Evans made the argument of the Secret Order as a populist movement based on the concerns of “ordinary Americans”, meaning white-Protestant Americans. A central component of this argument was his suggestion that the Klan was not entirely concerned with white-Protestant supremacy, but that they represented a national concern of the loss of American values. The heart of Evans populist rhetoric is evident when he calls for the “return of power into the hands of the everyday, not highly cultured, not overly intellectualized, but entirely unspoiled and not de-Americanized, average citizen of the old stock”. Evans attempted to rally support for the Klan, and make them a socially embraced movement by suggesting that they were simply an organization concerned with empowering the “plain people”.
However, underneath the populist ideologies expressed by Evans, he suggested that the conservation of Americanism, and the empowerment of “plain people”, meant the oppression and subjugation of racial, ethnic, and religious minorities. Evans spoke often of the threat of inassimilable Roman- Catholics, Jews, and African Americans, and suggested that nothing was immune from the “invasion of aliens and alien ideas”, in which he meant the threat of immigration. In his 1923 speech at Ashville, North Carolina, he suggested that Catholics were “subservient religious deveotees”, and immigrants from Europe are dependents to religious lords, and therefore they are not ready for American democracy. Evans didn’t care about immigrants, but the ideologies which immigrants brought with them. He argued that “national culture needs purity” and that a nation cannot be progressive with alien ideologies.
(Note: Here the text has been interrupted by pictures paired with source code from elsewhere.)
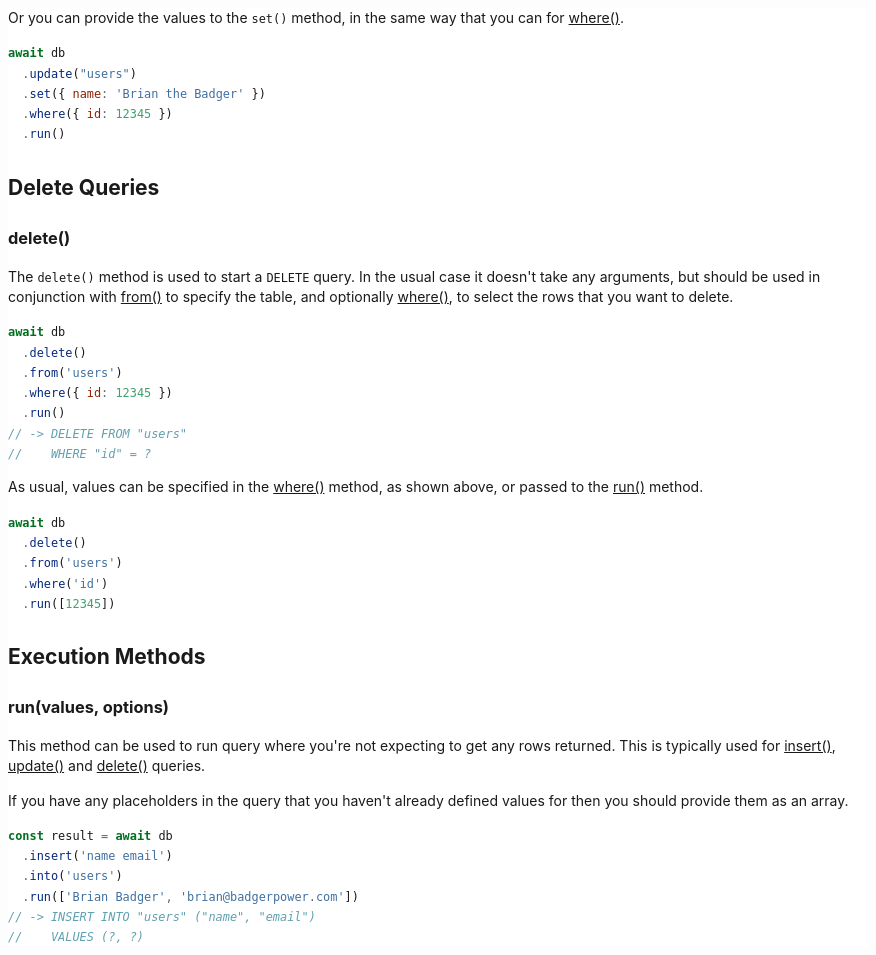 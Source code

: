 Or you can provide the values to the `set()` method, in the same way that you can
for [where()](#where-criteria-).

```js
await db
  .update("users")
  .set({ name: 'Brian the Badger' })
  .where({ id: 12345 })
  .run()
```

## Delete Queries

### delete()

The `delete()` method is used to start a `DELETE` query.  In the usual
case it doesn't take any arguments, but should be used in conjunction with
[from()](#from-table-) to specify the table, and optionally [where()](#where-criteria-),
to select the rows that you want to delete.

```js
await db
  .delete()
  .from('users')
  .where({ id: 12345 })
  .run()
// -> DELETE FROM "users"
//    WHERE "id" = ?
```

As usual, values can be specified in the [where()](#where-criteria-)
method, as shown above, or passed to the [run()](#run-values-) method.

```js
await db
  .delete()
  .from('users')
  .where('id')
  .run([12345])
```

## Execution Methods

### run(values, options)

This method can be used to run query where you're not expecting to get
any rows returned.  This is typically used for [insert()](#insert-queries),
[update()](#update-queries) and [delete()](#delete-queries) queries.

If you have any placeholders in the query that you haven't already defined
values for then you should provide them as an array.

```js
const result = await db
  .insert('name email')
  .into('users')
  .run(['Brian Badger', 'brian@badgerpower.com'])
// -> INSERT INTO "users" ("name", "email")
//    VALUES (?, ?)
```
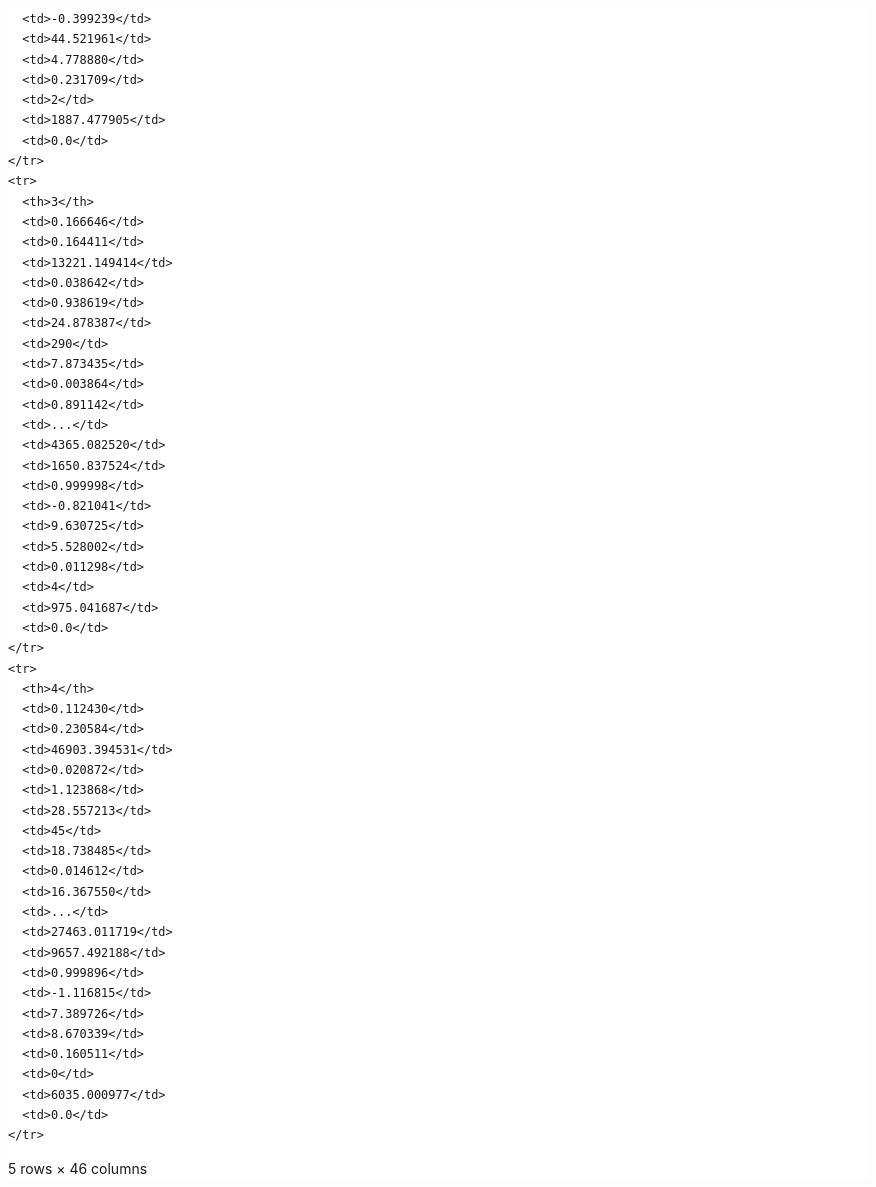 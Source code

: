       <td>-0.399239</td>
      <td>44.521961</td>
      <td>4.778880</td>
      <td>0.231709</td>
      <td>2</td>
      <td>1887.477905</td>
      <td>0.0</td>
    </tr>
    <tr>
      <th>3</th>
      <td>0.166646</td>
      <td>0.164411</td>
      <td>13221.149414</td>
      <td>0.038642</td>
      <td>0.938619</td>
      <td>24.878387</td>
      <td>290</td>
      <td>7.873435</td>
      <td>0.003864</td>
      <td>0.891142</td>
      <td>...</td>
      <td>4365.082520</td>
      <td>1650.837524</td>
      <td>0.999998</td>
      <td>-0.821041</td>
      <td>9.630725</td>
      <td>5.528002</td>
      <td>0.011298</td>
      <td>4</td>
      <td>975.041687</td>
      <td>0.0</td>
    </tr>
    <tr>
      <th>4</th>
      <td>0.112430</td>
      <td>0.230584</td>
      <td>46903.394531</td>
      <td>0.020872</td>
      <td>1.123868</td>
      <td>28.557213</td>
      <td>45</td>
      <td>18.738485</td>
      <td>0.014612</td>
      <td>16.367550</td>
      <td>...</td>
      <td>27463.011719</td>
      <td>9657.492188</td>
      <td>0.999896</td>
      <td>-1.116815</td>
      <td>7.389726</td>
      <td>8.670339</td>
      <td>0.160511</td>
      <td>0</td>
      <td>6035.000977</td>
      <td>0.0</td>
    </tr>
  </tbody>
</table>
<p>5 rows × 46 columns</p>
</div>

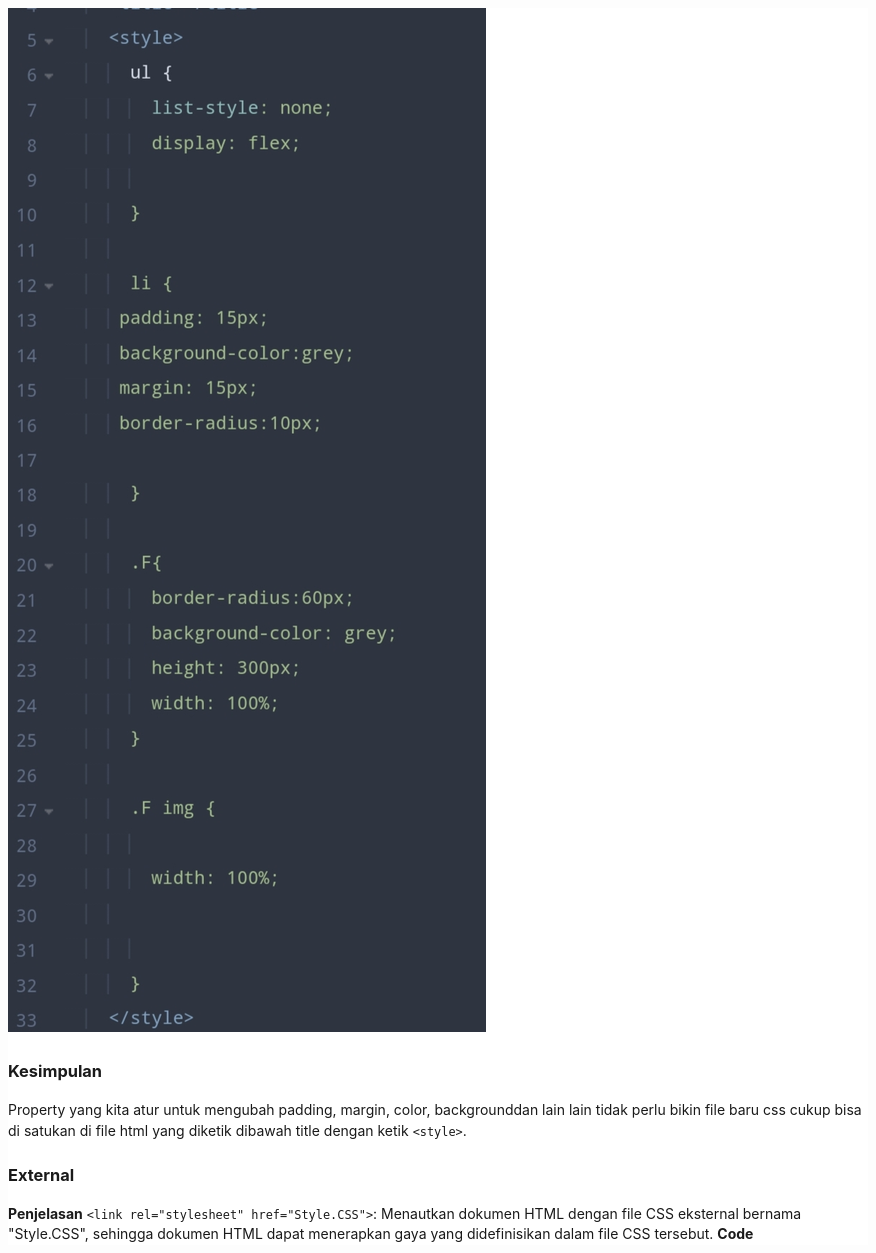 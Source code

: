 ![gambar](asetCSS/INC.JPG)
### Kesimpulan
Property yang kita atur untuk mengubah padding, margin, color, backgrounddan lain lain tidak perlu bikin file baru css cukup bisa di satukan di file html yang diketik dibawah title dengan ketik `<style>`.
### External
**Penjelasan**
`<link rel="stylesheet" href="Style.CSS">`: Menautkan dokumen HTML dengan file CSS eksternal bernama "Style.CSS", sehingga dokumen HTML dapat menerapkan gaya yang didefinisikan dalam file CSS tersebut.
**Code**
In 1926, as membership in the Invisible Empire began to decline significantly, the organization held a massive march on Washington DC. At the event, Evans delivered a speech on Pure Protestantism, in which he states that “we have many Protestant denominations, but we must all bind together as Americans”.
After the march, he moves the national headquarters to Washington DC for greater political presence. In Hiram Wesley Evans rhetoric, he speaks of the Klan as a populist movement of the “plain people”, but he cant escape the seemingly racist and nativist ideologies which permeate Klan ideology. Although engaging and unsuspectingly sophisticated, Evans seems to overstate the perceived threat which the “outsider” (Roman-Catholics, Jews, African-Americans, Eastern European immigrants) pose to American society. The pressure for these groups to assimilate and acculturate into American society would have been just as significant without the Ku Klux Klan.
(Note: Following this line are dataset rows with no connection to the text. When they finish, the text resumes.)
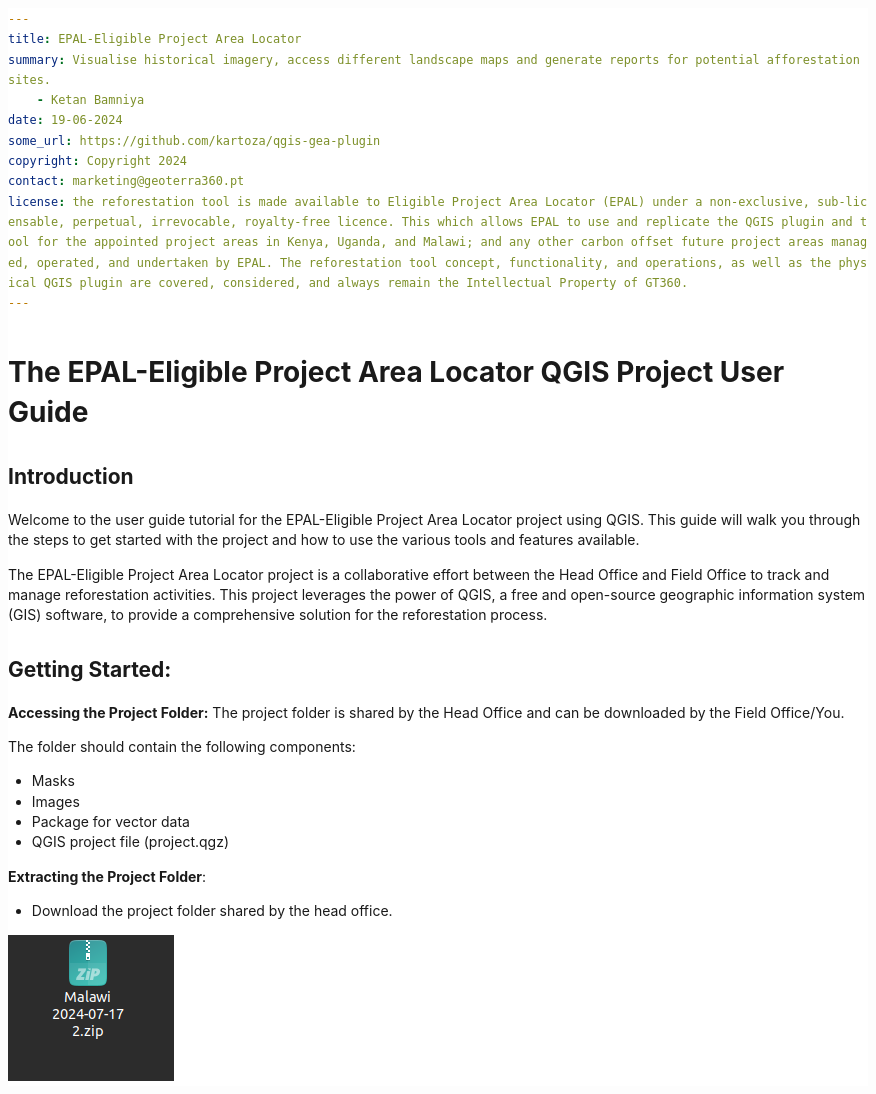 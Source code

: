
 ```yaml
---
title: EPAL-Eligible Project Area Locator
summary: Visualise historical imagery, access different landscape maps and generate reports for potential afforestation sites.
    - Ketan Bamniya
date: 19-06-2024
some_url: https://github.com/kartoza/qgis-gea-plugin
copyright: Copyright 2024
contact: marketing@geoterra360.pt
license: the reforestation tool is made available to Eligible Project Area Locator (EPAL) under a non-exclusive, sub-licensable, perpetual, irrevocable, royalty-free licence. This which allows EPAL to use and replicate the QGIS plugin and tool for the appointed project areas in Kenya, Uganda, and Malawi; and any other carbon offset future project areas managed, operated, and undertaken by EPAL. The reforestation tool concept, functionality, and operations, as well as the physical QGIS plugin are covered, considered, and always remain the Intellectual Property of GT360.
---
```


# The EPAL-Eligible Project Area Locator QGIS Project User Guide

## Introduction

Welcome to the user guide tutorial for the EPAL-Eligible Project Area Locator project using QGIS. This guide will walk you through the steps to get started with the project and how to use the various tools and features available.

The EPAL-Eligible Project Area Locator project is a collaborative effort between the Head Office and Field Office to track and manage reforestation activities. This project leverages the power of QGIS, a free and open-source geographic information system (GIS) software, to provide a comprehensive solution for the reforestation process.

## Getting Started:

**Accessing the Project Folder:** The project folder is shared by the Head Office and can be downloaded by the Field Office/You.

The folder should contain the following components:

- Masks
- Images
- Package for vector data
- QGIS project file (project.qgz)

**Extracting the Project Folder**:

- Download the project folder shared by the head office.

![Shared folder](./img/gea-reforestation-1.png)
Hiram Wesley Evans served as Imperial Wizard of the Ku Klux Klan from 1922 to 1939, but by the end of 1925, the Secret Order had lost nearly 80% of its members, falling from around 5 million to only 1 million nationally. Much of this came when the Secret Order began to contradict their own professed ideals and social standards with bad behavior, and their presence on local and national social and political affairs becomes a nuisance. The decline of the Klan nationally was basically provoked by the decline of local chapters, each of which seemed to embody similar traits. Historian Mark Morris argued that the Klan cannot be describes by one-sided localism, and that is necessary in Klan studies to realize that local chapters were part of a national fraternal order. Therefore, in investigating the decline of localized Klans, it is apparent that they follow the similar fate of the national order.
The general trend for the decline of local Ku Klux Klan chapters has to do with two fundamental ideas: the first, the growing disillusionment of Klan leaders and dissension within the Klan, and the second, the social and political limitations of the Klan become evident. These are most eloquently demonstrated with the decline of the La Grande chapter. In August 1923, Klan organizer Ellis Willson was put on trial for the rape of his dental assistant. After being sentenced to three years in prison, it becomes apparent to the local community that Klansmen are betraying their own professed trust and ethics of the Secret Order. However, this was just the beginning of the decline of the La Grande Klan. In 1924, Oregon passed the School Bill was stated that the state cannot force citizens to send children to public schools in private schools abide by state standards. This was state legislation in favor the pluralism, and demonstrated a lack of Klan political influence. Around the same time, the relationship between the La Grande Klan and Governor Pierce begins to sour, as the Klan realizes Pierce will not fulfill many of their patronage requests. And finally, in 1925, Klan organizer Fred Gifford, as a result of his own elitism and agentification, causes mutiny within the Klan and he leaves in an attempt to form his own group. By the late 1920s, only small groups are left with little or no social impact.
In Indiana, the Secret Order faded away due to growing disillusionment of its leaders, especially the quick demise of Grand Dragon Stevenson. In 1924, Stevenson was convicted of murdering his secretary. After his imprisonment, he states that if the former Klan-supporting Governor Ed Jackson refuses to pardon his crime, then he will reveal the names of Klansmen working in local governmental offices. Governor Jackson refused to pardon Stevenson for the crime and the former Grand Dragon of the Indiana Klan single-handedly brings down the prominence of the Klan by revealing the names of its members.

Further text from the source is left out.